Sunday, May 3, 2009

Seeso


This post is about my beautiful, sweet, intelligent, funny sister. It's entirely possible that she is my favourite person on the planet. Most of you know her as 'Karen' but to me, she is 'Seeso'.

Karen is 2 years younger than I am and I simply cannot imagine what my life would be like without her. In this picture, she is 2 and I'm 4 and we've just woken up from a nap. I still remember our Mom taking this picture and I also remember how warm and tiny and yummy she felt beside me under the blankets.

Growing up, Glen and Darryl were 'the boys' and Karen and I were 'the girls'. Karen was always my little shadow and my built in best friend. We slept together for many years in a double bed. My thrifty Mom had sewn two single fitted sheets into a double fitted sheet and there was a seam down the center of the bed because of it. If Karen slid so much as a toe across that line, I was yelling for Mom, tattling that Karen was on MY side of the bed. When my parents renovated and I finally had my own room, I spent more than one night stuffing dolls and clothing in my bed so it would appear that I was sleeping in it in order to sneak into her room to sleep with her.
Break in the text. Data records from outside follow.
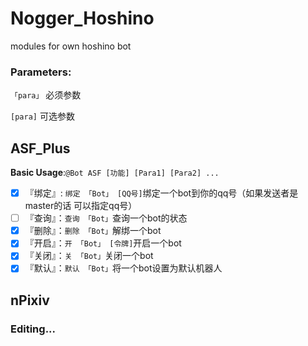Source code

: # Nogger_Hoshino
modules for own hoshino bot

### Parameters:
`「para」` 必须参数

` [para] ` 可选参数

## ASF_Plus
**Basic Usage**:`@Bot ASF [功能] [Para1] [Para2] ...`

- [X] 『绑定』: `绑定 「Bot」 [QQ号]`绑定一个bot到你的qq号（如果发送者是master的话 可以指定qq号）
- [ ] 『查询』：`查询 「Bot」`查询一个bot的状态
- [X] 『删除』：`删除 「Bot」`解绑一个bot
- [X] 『开启』：`开 「Bot」 [令牌]`开启一个bot
- [X] 『关闭』：`关 「Bot」`关闭一个bot
- [X] 『默认』：`默认 「Bot」`将一个bot设置为默认机器人

## nPixiv
### Editing...
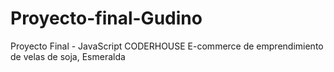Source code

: # Proyecto-final-Gudino
Proyecto Final - JavaScript 
         CODERHOUSE
E-commerce de emprendimiento de velas de soja, Esmeralda
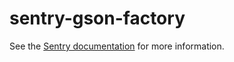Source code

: # sentry-gson-factory

See the [Sentry documentation](https://docs.sentry.io/clients/java/) for more information.
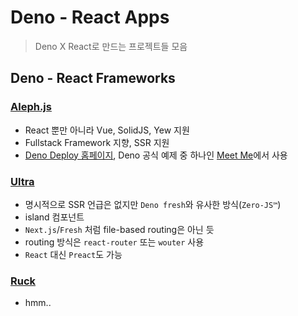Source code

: # Deno - React Apps

> Deno X React로 만드는 프로젝트들 모음

## Deno - React Frameworks

### [Aleph.js](https://aleph.deno.dev/)

- React 뿐만 아니라 Vue, SolidJS, Yew 지원
- Fullstack Framework 지향, SSR 지원
- [Deno Deploy 홈페이지](https://dash.deno.com/), Deno 공식 예제 중 하나인 [Meet Me](https://github.com/denoland/meet-me)에서 사용

### [Ultra](https://ultrajs.dev/)

- 명시적으로 SSR 언급은 없지만 `Deno fresh`와 유사한 방식(`Zero-JS™`)
- island 컴포넌트
- `Next.js`/`Fresh` 처럼 file-based routing은 아닌 듯
- routing 방식은 `react-router` 또는 `wouter` 사용
- `React` 대신 `Preact`도 가능

### [Ruck](https://ruck.tech/)

- hmm..
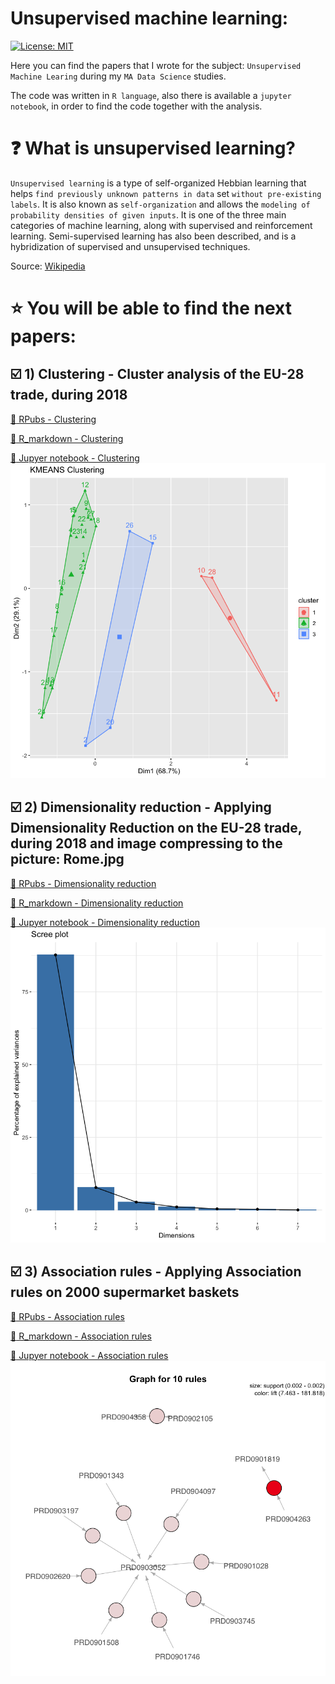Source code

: # Unsupervised machine learning:

[![License: MIT](https://img.shields.io/badge/License-MIT-yellow.svg)](https://opensource.org/licenses/MIT)

Here you can find the papers that I wrote for the subject: `Unsupervised Machine Learing` during my `MA Data Science` studies.

The code was written in `R language`, also there is available a `jupyter notebook`, in order to find the code together with the analysis.

#  :question: What is unsupervised learning?

`Unsupervised learning` is a type of self-organized Hebbian learning that helps `find previously unknown patterns in data` set `without pre-existing labels`. It is also known as `self-organization` and allows the `modeling of probability densities of given inputs`. It is one of the three main categories of machine learning, along with supervised and reinforcement learning. Semi-supervised learning has also been described, and is a hybridization of supervised and unsupervised techniques.

Source: [Wikipedia](https://en.wikipedia.org/wiki/Unsupervised_learning)

# :star: You will be able to find the next papers:

## :ballot_box_with_check: 1) Clustering - Cluster analysis of the EU-28 trade, during 2018

[:round_pushpin: RPubs - Clustering](https://rpubs.com/Lajobu/clustering_trade)

[:round_pushpin: R_markdown - Clustering](https://github.com/lajobu/Unsupervised_learning/blob/master/1.Clustering/Clustering_trade.Rmd)

[:round_pushpin: Jupyer notebook - Clustering](https://github.com/lajobu/Unsupervised_learning/blob/master/1.Clustering/Clustering.ipynb)
![alt text](https://github.com/lajobu/Unsupervised_learning/blob/master/Pictures/Clustering.png)

## :ballot_box_with_check: 2) Dimensionality reduction - Applying Dimensionality Reduction on the EU-28 trade, during 2018 and image compressing to the picture: Rome.jpg

[:round_pushpin: RPubs - Dimensionality reduction](https://rpubs.com/Lajobu/DR_trade)

[:round_pushpin: R_markdown - Dimensionality reduction](https://github.com/lajobu/Unsupervised_learning/blob/master/2.Dimensionality%20reduction/DR_trade.Rmd)

[:round_pushpin: Jupyer notebook - Dimensionality reduction](https://github.com/lajobu/Unsupervised_learning/blob/master/2.Dimensionality%20reduction/Dimensionality%20reduction.ipynb)
![alt text](https://github.com/lajobu/Unsupervised_learning/blob/master/Pictures/Dimensionality%20reduction.png)

## :ballot_box_with_check: 3) Association rules - Applying Association rules on 2000 supermarket baskets

[:round_pushpin: RPubs - Association rules]()

[:round_pushpin: R_markdown - Association rules]()

[:round_pushpin: Jupyer notebook - Association rules](https://github.com/lajobu/Unsupervised_learning/blob/master/3.Association%20rules/Association%20rules.ipynb)
![alt text](https://github.com/lajobu/Unsupervised_learning/blob/master/Pictures/Association%20rules.png) 

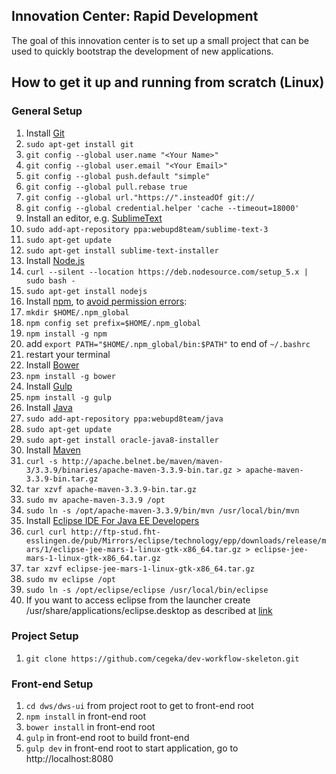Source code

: ## Innovation Center: Rapid Development

The goal of this innovation center is to set up a small project that can be used to quickly bootstrap the development of new applications. 

## How to get it up and running from scratch (Linux)
### General Setup

1. Install [Git](https://git-scm.com/)
  1. `sudo apt-get install git`
  2. `git config --global user.name "<Your Name>"`
  3. `git config --global user.email "<Your Email>"`
  4. `git config --global push.default "simple"`
  5. `git config --global pull.rebase true`
  6. `git config --global url."https://".insteadOf git://`
  7. `git config --global credential.helper 'cache --timeout=18000'`
2. Install an editor, e.g. [SublimeText](http://www.sublimetext.com/)
  1. `sudo add-apt-repository ppa:webupd8team/sublime-text-3`
  2. `sudo apt-get update`
  3. `sudo apt-get install sublime-text-installer`
3. Install [Node.js](https://nodejs.org/en/)
  1. `curl --silent --location https://deb.nodesource.com/setup_5.x | sudo bash -`
  2. `sudo apt-get install nodejs`
4. Install [npm](https://www.npmjs.com/), to [avoid permission errors](https://docs.npmjs.com/getting-started/fixing-npm-permissions):
  1. `mkdir $HOME/.npm_global`
  2. `npm config set prefix=$HOME/.npm_global`
  3. `npm install -g npm`
  4. add `export PATH="$HOME/.npm_global/bin:$PATH"` to end of `~/.bashrc`
  5. restart your terminal
5. Install [Bower](http://bower.io/) 
  1. `npm install -g bower`
6. Install [Gulp](http://gulpjs.com/)
  1. `npm install -g gulp`
7. Install [Java](http://www.webupd8.org/2012/09/install-oracle-java-8-in-ubuntu-via-ppa.html)
  1. `sudo add-apt-repository ppa:webupd8team/java`
  2. `sudo apt-get update`
  3. `sudo apt-get install oracle-java8-installer`
8. Install [Maven](https://maven.apache.org/)
  1. `curl -s http://apache.belnet.be/maven/maven-3/3.3.9/binaries/apache-maven-3.3.9-bin.tar.gz > apache-maven-3.3.9-bin.tar.gz`
  2. `tar xzvf apache-maven-3.3.9-bin.tar.gz`
  3. `sudo mv apache-maven-3.3.9 /opt`
  4. `sudo ln -s /opt/apache-maven-3.3.9/bin/mvn /usr/local/bin/mvn`
9. Install [Eclipse IDE For Java EE Developers](http://www.eclipse.org/downloads/)
  1. `curl curl http://ftp-stud.fht-esslingen.de/pub/Mirrors/eclipse/technology/epp/downloads/release/mars/1/eclipse-jee-mars-1-linux-gtk-x86_64.tar.gz > eclipse-jee-mars-1-linux-gtk-x86_64.tar.gz`
  2. `tar xzvf eclipse-jee-mars-1-linux-gtk-x86_64.tar.gz`
  3. `sudo mv eclipse /opt`
  4. `sudo ln -s /opt/eclipse/eclipse /usr/local/bin/eclipse`
  5. If you want to access eclipse from the launcher create /usr/share/applications/eclipse.desktop as described at [link](http://difusal.blogspot.be/2015/06/how-to-install-eclipse-mars-45-on-ubuntu.html)


### Project Setup
1. `git clone https://github.com/cegeka/dev-workflow-skeleton.git`


### Front-end Setup
1. `cd dws/dws-ui` from project root to get to front-end root
2. `npm install` in front-end root
3. `bower install` in front-end root
5. `gulp` in front-end root to build front-end
6. `gulp dev` in front-end root to start application, go to http://localhost:8080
Growing up, we had the normal fights that sisters have over clothes being borrowed without permission, chore distribution and make-up (yes, I did steal your fabulous blush brush; it's in my make-up bag as I type this!), but we have always been very, very close. I don't remember when it happened, but there was a very clear moment when she went from being my 'little sister' to being my 'seeso'. I'm still very, very protective of her but only because I love her, not because she is younger than me or requires my protection.
Karen is a person who is liked by everyone. She's always smiling and is so kind.... but the formidible Pelchat-woman spirit is firmly planted in her soul too. Karen has always amazed me with her ability to have very clear boundaries and an ability to say 'no' unequivocally when she needs to. I have learned so much about that from her.
Although we were close growing up, I was always surprised at how different we were. I saw the two of us a polar opposites and was always a bit sad that we weren't more alike, however as we grow older, the similarities are becoming more obvious... shockingly so actually. We laugh alike. We have similar mannerisms. We use the same phrases. We both have crazy green eyes. We think alike in so many ways and it's such a wonderful feeling to have someone in the world who sees things in a similar way. She makes me feel like less of a freak somehow.
When I moved to Nakusp, I knew I had to lure her here. I helped her to find a job and once she found a man, I knew she was mine for good! She lived here for 15 years then found a job in Nelson. At first I didn't believe her and once I realized that she was serious, I ignored her. I wouldn't talk to her. I wasn't mean.... I just needed to detach and build a little wall around my heart so that it wouldn't hurt quite as much when she left. She assured me that we would see MORE of each other once she moved, something that I thought was completely ridiculous. Our offices were across the street from each other for God's sake! But.... she was right. We see far more of one another now that she lives 2 hours away from me and our visits are much more intimate. We are closer than we've ever been.
Karen understands me. I can tell her anything.... anything and I know without hesitation that she won't judge me, no matter what I say. She loves me unconditionally and is always there me, as I am for her.
I love her ferociously and I'm grateful every single day of my life for the gift of my Seeso.
(In the above picture, Karen has just finished a sambucca shooter that was lit on fire while inside her mouth. I kid you not. She may look like a sweet little lamb but there is a very kooky girl under all of those curls.)